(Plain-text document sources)
☆ ☆ ☆ ☆
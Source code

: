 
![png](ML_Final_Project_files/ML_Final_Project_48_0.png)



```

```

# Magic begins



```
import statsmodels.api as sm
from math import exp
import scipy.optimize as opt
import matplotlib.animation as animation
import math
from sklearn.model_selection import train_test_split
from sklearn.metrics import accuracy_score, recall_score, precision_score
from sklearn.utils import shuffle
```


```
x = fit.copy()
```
☆ ☆ ☆ ☆
#### What the task requires:
Lines in the records above that carry the word "import" are to be located and copied.

#### Answer for this exercise:
import statsmodels.api as sm
from math import exp
import scipy.optimize as opt
import matplotlib.animation as animation
import math
from sklearn.model_selection import train_test_split
from sklearn.metrics import accuracy_score, recall_score, precision_score
from sklearn.utils import shuffle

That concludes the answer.